Charley's War was a British comic strip written by Pat Mills and drawn by Joe Colquhoun. It was originally published in Battle Picture Weekly from January 1979 to October 1986.

Described by Andrew Harrison as "the greatest British comic strip ever created", Charley's War tells the story of an underage British soldier called Charley Bourne. Charley joins the British Army during World War I at the age of 16 (having lied about his age and told the recruiting officers that he was 18; they conveniently overlook the fact that Charley gives his date of birth on his application form as 1900), and is quickly thrust into the Battle of the Somme.

The strip follows Charley's life in the trenches and his experiences during the war. Colquhoun put a meticulous level of research into the already well-researched scripts which Mills provided. The strip rarely flinched from providing an extremely frank portrayal of the horrors of war, so much so that in some later reprintings some of the artwork was censored. Mills added a political slant in the strip not seen in British war comics and avoided the standard heroics common in war comics generally.

In addition to depicting Charley's own experiences of the war, the comic took the risk of going off on several tangents, temporarily shifting the focus to characters in different locations and time periods. The first and most successful tangent was the story of 'Blue', a British soldier in the French Foreign Legion who fought with them at Verdun in 1916 before deserting and making his way back to England (where he meets Charley).
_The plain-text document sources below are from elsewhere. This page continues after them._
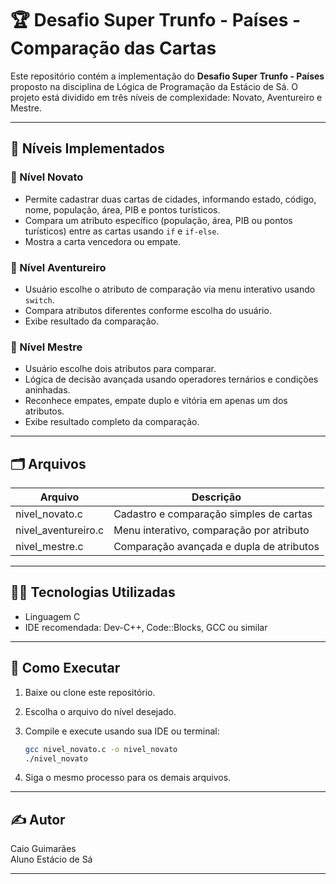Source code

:# 🏆 Desafio Super Trunfo - Países - Comparação das Cartas

Este repositório contém a implementação do **Desafio Super Trunfo - Países** proposto na disciplina de Lógica de Programação da Estácio de Sá. O projeto está dividido em três níveis de complexidade: Novato, Aventureiro e Mestre.

---

## 🧩 Níveis Implementados

### 🥉 Nível Novato
- Permite cadastrar duas cartas de cidades, informando estado, código, nome, população, área, PIB e pontos turísticos.
- Compara um atributo específico (população, área, PIB ou pontos turísticos) entre as cartas usando `if` e `if-else`.
- Mostra a carta vencedora ou empate.

### 🥈 Nível Aventureiro
- Usuário escolhe o atributo de comparação via menu interativo usando `switch`.
- Compara atributos diferentes conforme escolha do usuário.
- Exibe resultado da comparação.

### 🥇 Nível Mestre
- Usuário escolhe dois atributos para comparar.
- Lógica de decisão avançada usando operadores ternários e condições aninhadas.
- Reconhece empates, empate duplo e vitória em apenas um dos atributos.
- Exibe resultado completo da comparação.

---

## 🗂 Arquivos

| Arquivo            | Descrição                                      |
|--------------------|------------------------------------------------|
| nivel_novato.c     | Cadastro e comparação simples de cartas        |
| nivel_aventureiro.c| Menu interativo, comparação por atributo       |
| nivel_mestre.c     | Comparação avançada e dupla de atributos       |

---

## 👨‍💻 Tecnologias Utilizadas
- Linguagem C
- IDE recomendada: Dev-C++, Code::Blocks, GCC ou similar

---

## 🚩 Como Executar

1. Baixe ou clone este repositório.
2. Escolha o arquivo do nível desejado.
3. Compile e execute usando sua IDE ou terminal:

   ```bash
   gcc nivel_novato.c -o nivel_novato
   ./nivel_novato
   ```

4. Siga o mesmo processo para os demais arquivos.

---

## ✍️ Autor

Caio Guimarães  
Aluno Estácio de Sá

---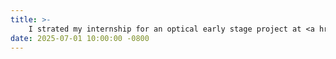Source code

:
 ```yaml
---
title: >-
    I strated my internship for an optical early stage project at <a href="https://x.company/" target="_blank">Google X, the moonshot factory <i class="fas fa-angle-double-right"></i></a>
date: 2025-07-01 10:00:00 -0800
---
```


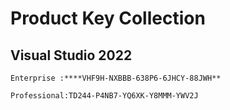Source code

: # Product Key Collection

## Visual Studio 2022
```
Enterprise :****VHF9H-NXBBB-638P6-6JHCY-88JWH**

Professional:TD244-P4NB7-YQ6XK-Y8MMM-YWV2J
```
Another diversion was when the storyline turned to Charley's younger brother Wilf and his experiences as an observer/gunner in the Royal Flying Corps in early 1918. The final and least successful tangent was the story of Charley's cousin Jack Bourne, a sailor in the Royal Navy and the story of his ship HMS Kent and its participation in the Battle of the Falklands in 1914. Unlike the previous diversions, this new change of setting received poor feedback from readers and the editor of Battle ordered Mills to return the storyline to Charley in the trenches, much to Mills' disappointment who had originally planned to continue Jack's story on into the Battle of Jutland in 1916.

The strip followed Charley through to the end of the war and through into the invasion of Russia in 1919. However, in January 1985, Mills quit the strip before being able to complete the story (he intended the story to end in 1933, with Charley on the dole as Hitler is made Chancellor of Germany) due to a dispute over his research budget.